■ TASK STATEMENT
How many lines of the records below contain the word "quality"? Answer with the number alone.

■ PROVIDED DATA
· · · ·

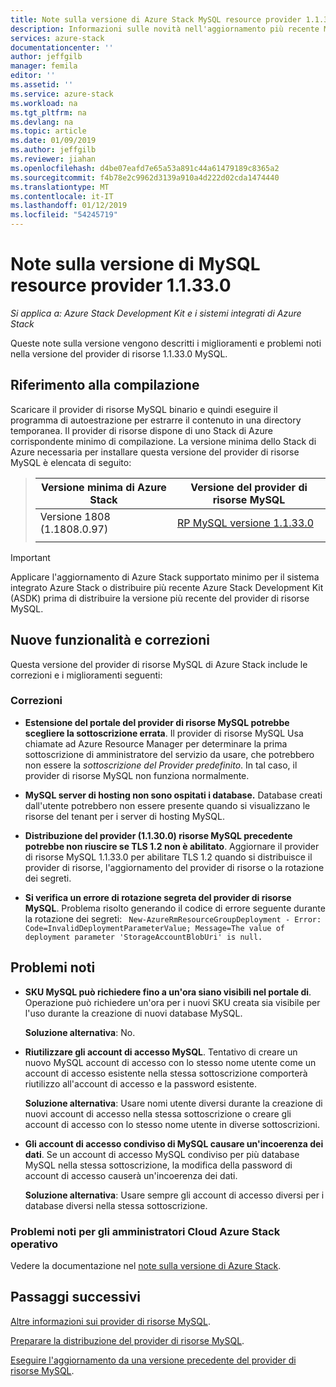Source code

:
 ```yaml
---
title: Note sulla versione di Azure Stack MySQL resource provider 1.1.30.0 | Microsoft Docs
description: Informazioni sulle novità nell'aggiornamento più recente MySQL di Azure Stack resource provider, inclusi i problemi noti e posizione di download.
services: azure-stack
documentationcenter: ''
author: jeffgilb
manager: femila
editor: ''
ms.assetid: ''
ms.service: azure-stack
ms.workload: na
ms.tgt_pltfrm: na
ms.devlang: na
ms.topic: article
ms.date: 01/09/2019
ms.author: jeffgilb
ms.reviewer: jiahan
ms.openlocfilehash: d4be07eafd7e65a53a891c44a61479189c8365a2
ms.sourcegitcommit: f4b78e2c9962d3139a910a4d222d02cda1474440
ms.translationtype: MT
ms.contentlocale: it-IT
ms.lasthandoff: 01/12/2019
ms.locfileid: "54245719"
---
```

# <a name="mysql-resource-provider-11330--release-notes"></a>Note sulla versione di MySQL resource provider 1.1.33.0

*Si applica a: Azure Stack Development Kit e i sistemi integrati di Azure Stack*

Queste note sulla versione vengono descritti i miglioramenti e problemi noti nella versione del provider di risorse 1.1.33.0 MySQL.

## <a name="build-reference"></a>Riferimento alla compilazione
Scaricare il provider di risorse MySQL binario e quindi eseguire il programma di autoestrazione per estrarre il contenuto in una directory temporanea. Il provider di risorse dispone di uno Stack di Azure corrispondente minimo di compilazione. La versione minima dello Stack di Azure necessaria per installare questa versione del provider di risorse MySQL è elencata di seguito:

> |Versione minima di Azure Stack|Versione del provider di risorse MySQL|
> |-----|-----|
> |Versione 1808 (1.1808.0.97)|[RP MySQL versione 1.1.33.0](https://aka.ms/azurestackmysqlrp11330)|  
> |     |     |

> [!IMPORTANT]
> Applicare l'aggiornamento di Azure Stack supportato minimo per il sistema integrato Azure Stack o distribuire più recente Azure Stack Development Kit (ASDK) prima di distribuire la versione più recente del provider di risorse MySQL.

## <a name="new-features-and-fixes"></a>Nuove funzionalità e correzioni
Questa versione del provider di risorse MySQL di Azure Stack include le correzioni e i miglioramenti seguenti:

### <a name="fixes"></a>Correzioni
- **Estensione del portale del provider di risorse MySQL potrebbe scegliere la sottoscrizione errata**. Il provider di risorse MySQL Usa chiamate ad Azure Resource Manager per determinare la prima sottoscrizione di amministratore del servizio da usare, che potrebbero non essere la *sottoscrizione del Provider predefinito*. In tal caso, il provider di risorse MySQL non funziona normalmente. 

- **MySQL server di hosting non sono ospitati i database.** Database creati dall'utente potrebbero non essere presente quando si visualizzano le risorse del tenant per i server di hosting MySQL.

- **Distribuzione del provider (1.1.30.0) risorse MySQL precedente potrebbe non riuscire se TLS 1.2 non è abilitato**. Aggiornare il provider di risorse MySQL 1.1.33.0 per abilitare TLS 1.2 quando si distribuisce il provider di risorse, l'aggiornamento del provider di risorse o la rotazione dei segreti. 

- **Si verifica un errore di rotazione segreta del provider di risorse MySQL**. Problema risolto generando il codice di errore seguente durante la rotazione dei segreti: ` New-AzureRmResourceGroupDeployment - Error: Code=InvalidDeploymentParameterValue; Message=The value of deployment parameter 'StorageAccountBlobUri' is null.`

## <a name="known-issues"></a>Problemi noti 

- **SKU MySQL può richiedere fino a un'ora siano visibili nel portale di**. Operazione può richiedere un'ora per i nuovi SKU creata sia visibile per l'uso durante la creazione di nuovi database MySQL. 

    **Soluzione alternativa**: No.

- **Riutilizzare gli account di accesso MySQL**. Tentativo di creare un nuovo MySQL account di accesso con lo stesso nome utente come un account di accesso esistente nella stessa sottoscrizione comporterà riutilizzo all'account di accesso e la password esistente. 

    **Soluzione alternativa**: Usare nomi utente diversi durante la creazione di nuovi account di accesso nella stessa sottoscrizione o creare gli account di accesso con lo stesso nome utente in diverse sottoscrizioni.

- **Gli account di accesso condiviso di MySQL causare un'incoerenza dei dati**. Se un account di accesso MySQL condiviso per più database MySQL nella stessa sottoscrizione, la modifica della password di account di accesso causerà un'incoerenza dei dati.

    **Soluzione alternativa**: Usare sempre gli account di accesso diversi per i database diversi nella stessa sottoscrizione.


### <a name="known-issues-for-cloud-admins-operating-azure-stack"></a>Problemi noti per gli amministratori Cloud Azure Stack operativo
Vedere la documentazione nel [note sulla versione di Azure Stack](azure-stack-servicing-policy.md).

## <a name="next-steps"></a>Passaggi successivi
[Altre informazioni sui provider di risorse MySQL](azure-stack-mysql-resource-provider.md).

[Preparare la distribuzione del provider di risorse MySQL](azure-stack-mysql-resource-provider-deploy.md#prerequisites).

[Eseguire l'aggiornamento da una versione precedente del provider di risorse MySQL](azure-stack-mysql-resource-provider-update.md). 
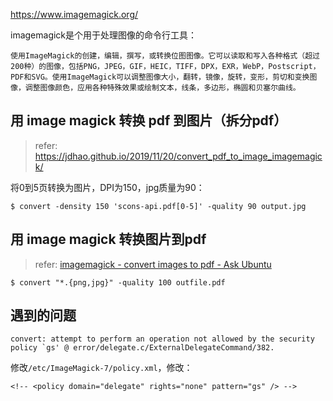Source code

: https://www.imagemagick.org/

imagemagick是个用于处理图像的命令行工具：

```
使用ImageMagick的创建，编辑，撰写，或转换位图图像。它可以读取和写入各种格式（超过200种）的图像，包括PNG，JPEG，GIF，HEIC，TIFF，DPX，EXR，WebP，Postscript，PDF和SVG。使用ImageMagick可以调整图像大小，翻转，镜像，旋转，变形，剪切和变换图像，调整图像颜色，应用各种特殊效果或绘制文本，线条，多边形，椭圆和贝塞尔曲线。
```

## 用 image magick 转换 pdf 到图片（拆分pdf）

> refer: https://jdhao.github.io/2019/11/20/convert_pdf_to_image_imagemagick/

将0到5页转换为图片，DPI为150，jpg质量为90：

```
$ convert -density 150 'scons-api.pdf[0-5]' -quality 90 output.jpg
```

## 用 image magick 转换图片到pdf

> refer: [imagemagick - convert images to pdf - Ask Ubuntu](https://askubuntu.com/quiestions/493584/convert-images-to-pdf)

```
$ convert "*.{png,jpg}" -quality 100 outfile.pdf
```

## 遇到的问题

```
convert: attempt to perform an operation not allowed by the security policy `gs' @ error/delegate.c/ExternalDelegateCommand/382.
```

修改`/etc/ImageMagick-7/policy.xml`，修改：

```
<!-- <policy domain="delegate" rights="none" pattern="gs" /> -->
```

· · · ·

■ RESULT BELOW
2